▸ **PROBLEM DETAILS**:
From the entries below, copy exactly the lines from the one that contains "de trabajo específicas" through the one that contains "## 9. Conclusión", both included, and only those.

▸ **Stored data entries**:

[Start of Attachment]

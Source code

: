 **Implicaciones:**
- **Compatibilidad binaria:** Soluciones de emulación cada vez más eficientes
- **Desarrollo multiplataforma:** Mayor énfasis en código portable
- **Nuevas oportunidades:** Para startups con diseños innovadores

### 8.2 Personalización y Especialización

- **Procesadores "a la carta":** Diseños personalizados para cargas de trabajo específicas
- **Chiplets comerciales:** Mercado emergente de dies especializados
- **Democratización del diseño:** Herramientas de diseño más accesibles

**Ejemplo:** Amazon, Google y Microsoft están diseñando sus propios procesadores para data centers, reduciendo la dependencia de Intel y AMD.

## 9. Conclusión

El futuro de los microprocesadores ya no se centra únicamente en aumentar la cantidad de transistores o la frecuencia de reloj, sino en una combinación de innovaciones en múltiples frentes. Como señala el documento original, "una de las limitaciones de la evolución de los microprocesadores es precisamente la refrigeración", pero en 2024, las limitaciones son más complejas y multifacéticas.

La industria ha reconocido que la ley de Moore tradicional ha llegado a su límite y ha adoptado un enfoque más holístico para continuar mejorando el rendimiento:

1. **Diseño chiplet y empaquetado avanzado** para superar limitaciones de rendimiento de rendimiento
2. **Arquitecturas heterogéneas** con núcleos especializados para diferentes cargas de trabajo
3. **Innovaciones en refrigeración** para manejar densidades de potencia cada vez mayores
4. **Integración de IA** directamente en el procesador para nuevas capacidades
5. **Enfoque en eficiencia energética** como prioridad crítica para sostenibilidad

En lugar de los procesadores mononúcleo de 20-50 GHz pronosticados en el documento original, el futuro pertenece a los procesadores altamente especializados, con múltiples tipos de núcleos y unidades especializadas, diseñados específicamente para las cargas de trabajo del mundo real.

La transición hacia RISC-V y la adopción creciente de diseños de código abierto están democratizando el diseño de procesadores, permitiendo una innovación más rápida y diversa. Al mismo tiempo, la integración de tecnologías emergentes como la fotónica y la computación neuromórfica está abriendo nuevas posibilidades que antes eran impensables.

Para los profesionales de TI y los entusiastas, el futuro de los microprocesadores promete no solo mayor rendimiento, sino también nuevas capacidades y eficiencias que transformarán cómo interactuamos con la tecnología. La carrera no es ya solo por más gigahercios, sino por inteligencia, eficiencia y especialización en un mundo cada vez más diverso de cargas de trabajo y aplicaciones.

[End of Attachment]

▸ **ANSWER SECTION**:
- **Procesadores "a la carta":** Diseños personalizados para cargas de trabajo específicas
- **Chiplets comerciales:** Mercado emergente de dies especializados
- **Democratización del diseño:** Herramientas de diseño más accesibles

**Ejemplo:** Amazon, Google y Microsoft están diseñando sus propios procesadores para data centers, reduciendo la dependencia de Intel y AMD.

## 9. Conclusión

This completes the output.